Cuando nos reuníamos en el salón de esa casa rural de la que he hablado estos días (y prometo que éste será el último artículo al respecto), a menudo me daba por curiosear entre las mesas, los revisteros y las cómodas sobre cuya superficie de madera había viejos ejemplares de periódicos, de revistas, de libros y de suplementos de prensa. Casi todo era ya antiguo, y las páginas habían cobrado cierto tono amarillento o apagado que añadía valor, de algún modo, a esos ejemplares. Encontré algún que otro libro sobre comunicaciones con los muertos y cosas del más allá y argumentos del estilo, volúmenes que no me interesaron demasiado y que estaban escritos, supongo, en forma de documento de investigación. No faltaba un manoseado ejemplar del célebre “Libro Guinness de los Récords”.
Sobre una cómoda encontré dos manuales de Luis Carandell. Los llamo manuales porque su diseño era muy parecido al de esos manuales de estudio que nos mandaban comprar en el colegio. Libros grandes, de pastas blandas, que al cogerlos con la mano se curvaban hacia abajo por el peso. Le hice algunas fotos a dos o tres de las páginas interiores, y ahora me doy cuenta de que olvidé fotografiar las portadas o, cuando menos, apuntar los títulos. Porque, cosa rara en mí, los he olvidado. Si fuerzo la memoria, me viene a la cabeza “Celtiberia Show”. Quizá sea ese uno de los títulos. En ambos manuales, Carandell reúne imágenes, dibujos, anuncios, recortes, esquelas, de la España profunda de la dictadura. Es un viaje al pasado en el que uno se queda atónito. Yo ya había visto algunas muestras, como ese anuncio en el que aconsejan al hombre, al macho, que “aprenda a dominar a la mujer”, a la hembra, “sin ayuda del látigo”. Ver para creer. Publicidad machista, brebajes milagrosos, cosas así. Y consoladores con un texto encubierto. Pero lo más curioso, y lo que quería contar, es que, nada más abrir el primero de los ejemplares, al azar, vi el nombre de mi tierra, o sea, Zamora. Ya es casualidad. Se trataba de un recorte titulado “Las invasoras”, en el que se recogían, a su vez, fragmentos del recorte de una noticia publicada en algún extinto periódico zamorano. En ambos artículos se hablaba de las meretrices que empezaban a poblar el famoso y envejecido Barrio de la Lana. El tono estaba a medio camino entre la burla y el rencor. Trataban a las prostitutas de incordio, de seres extraterrestres. Es probable que esos mismos hombres que, en la prensa y en público, se mofaban de las chicas de alterne, fuesen los mismos que luego merodeaban por sus lupanares para aplacar sus ardores. Hice una fotografía. Y quiero copiar aquí algunos pasajes del recorte zamorano. Para que alucinen. Para que la gente joven vea cómo era el patio.
El primero lo cuenta de este modo: “Nos invaden continuamente; nos invaden las invasoras. Desaprensivos propietarios arriendan sus casas a las invasoras porque seguro que éstas pagan bien.
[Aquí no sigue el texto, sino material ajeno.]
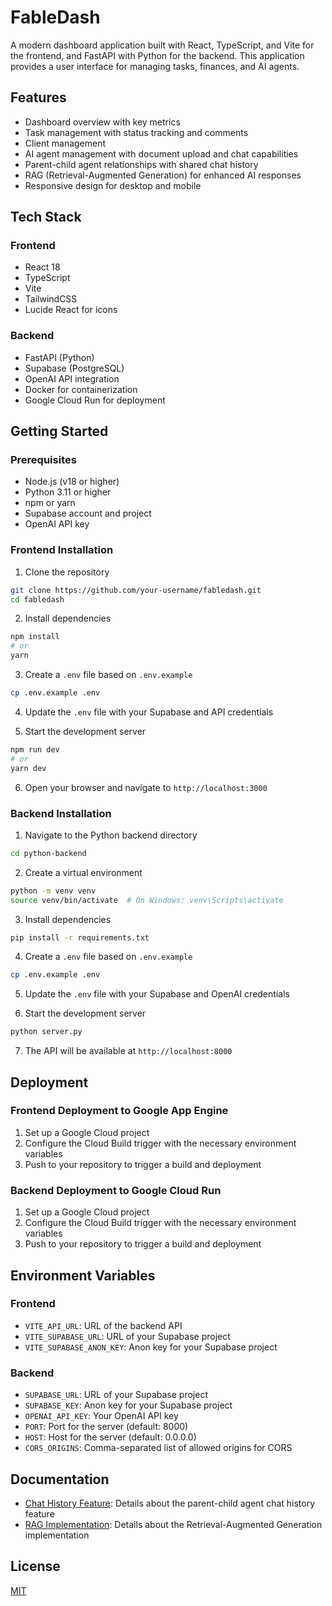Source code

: # FableDash

A modern dashboard application built with React, TypeScript, and Vite for the frontend, and FastAPI with Python for the backend. This application provides a user interface for managing tasks, finances, and AI agents.

## Features

- Dashboard overview with key metrics
- Task management with status tracking and comments
- Client management
- AI agent management with document upload and chat capabilities
- Parent-child agent relationships with shared chat history
- RAG (Retrieval-Augmented Generation) for enhanced AI responses
- Responsive design for desktop and mobile

## Tech Stack

### Frontend
- React 18
- TypeScript
- Vite
- TailwindCSS
- Lucide React for icons

### Backend
- FastAPI (Python)
- Supabase (PostgreSQL)
- OpenAI API integration
- Docker for containerization
- Google Cloud Run for deployment

## Getting Started

### Prerequisites

- Node.js (v18 or higher)
- Python 3.11 or higher
- npm or yarn
- Supabase account and project
- OpenAI API key

### Frontend Installation

1. Clone the repository
```bash
git clone https://github.com/your-username/fabledash.git
cd fabledash
```

2. Install dependencies
```bash
npm install
# or
yarn
```

3. Create a `.env` file based on `.env.example`
```bash
cp .env.example .env
```

4. Update the `.env` file with your Supabase and API credentials

5. Start the development server
```bash
npm run dev
# or
yarn dev
```

6. Open your browser and navigate to `http://localhost:3000`

### Backend Installation

1. Navigate to the Python backend directory
```bash
cd python-backend
```

2. Create a virtual environment
```bash
python -m venv venv
source venv/bin/activate  # On Windows: venv\Scripts\activate
```

3. Install dependencies
```bash
pip install -r requirements.txt
```

4. Create a `.env` file based on `.env.example`
```bash
cp .env.example .env
```

5. Update the `.env` file with your Supabase and OpenAI credentials

6. Start the development server
```bash
python server.py
```

7. The API will be available at `http://localhost:8000`

## Deployment

### Frontend Deployment to Google App Engine

1. Set up a Google Cloud project
2. Configure the Cloud Build trigger with the necessary environment variables
3. Push to your repository to trigger a build and deployment

### Backend Deployment to Google Cloud Run

1. Set up a Google Cloud project
2. Configure the Cloud Build trigger with the necessary environment variables
3. Push to your repository to trigger a build and deployment

## Environment Variables

### Frontend
- `VITE_API_URL`: URL of the backend API
- `VITE_SUPABASE_URL`: URL of your Supabase project
- `VITE_SUPABASE_ANON_KEY`: Anon key for your Supabase project

### Backend
- `SUPABASE_URL`: URL of your Supabase project
- `SUPABASE_KEY`: Anon key for your Supabase project
- `OPENAI_API_KEY`: Your OpenAI API key
- `PORT`: Port for the server (default: 8000)
- `HOST`: Host for the server (default: 0.0.0.0)
- `CORS_ORIGINS`: Comma-separated list of allowed origins for CORS

## Documentation

- [Chat History Feature](python-backend/CHAT_HISTORY_FEATURE.md): Details about the parent-child agent chat history feature
- [RAG Implementation](python-backend/RAG_IMPLEMENTATION.md): Details about the Retrieval-Augmented Generation implementation

## License

[MIT](LICENSE)
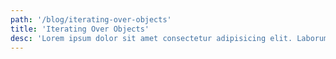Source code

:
 ```yaml
---
path: '/blog/iterating-over-objects'
title: 'Iterating Over Objects'
desc: 'Lorem ipsum dolor sit amet consectetur adipisicing elit. Laborum nihil culpa similique repellendus magnam dicta.'
---
```

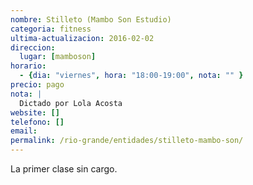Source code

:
 ```yaml
---
nombre: Stilleto (Mambo Son Estudio)
categoria: fitness
ultima-actualizacion: 2016-02-02
direccion: 
  lugar: [mamboson]
horario: 
  - {dia: "viernes", hora: "18:00-19:00", nota: "" }
precio: pago
nota: | 
  Dictado por Lola Acosta
website: []
telefono: []
email: 
permalink: /rio-grande/entidades/stilleto-mambo-son/
---
```


La primer clase sin cargo.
La psicosis se extiende al ver que llegan de otras ciudades vampiresas para trabajar en los bares que existen por aquí. No hace muchos días irrumpieron por estos lares una pléyade de mujeres que al verlas infundían recelo, repugnancia y escándalo”. El segundo dice así: “Si no progresamos, lo único que tenemos que hacer obligados, los que por aquí vivimos, es largarnos con nuestras familias; abandonar los hogares y rogar a las autoridades que, por bien de Zamora, aíslen esta parte de la ciudad”. Y habla de la necesidad de construir una muralla que separe a estas mujeres del resto de los barrios. Como apestadas. Como si fuesen esos contaminados que, en las películas, ponen en cuarentena.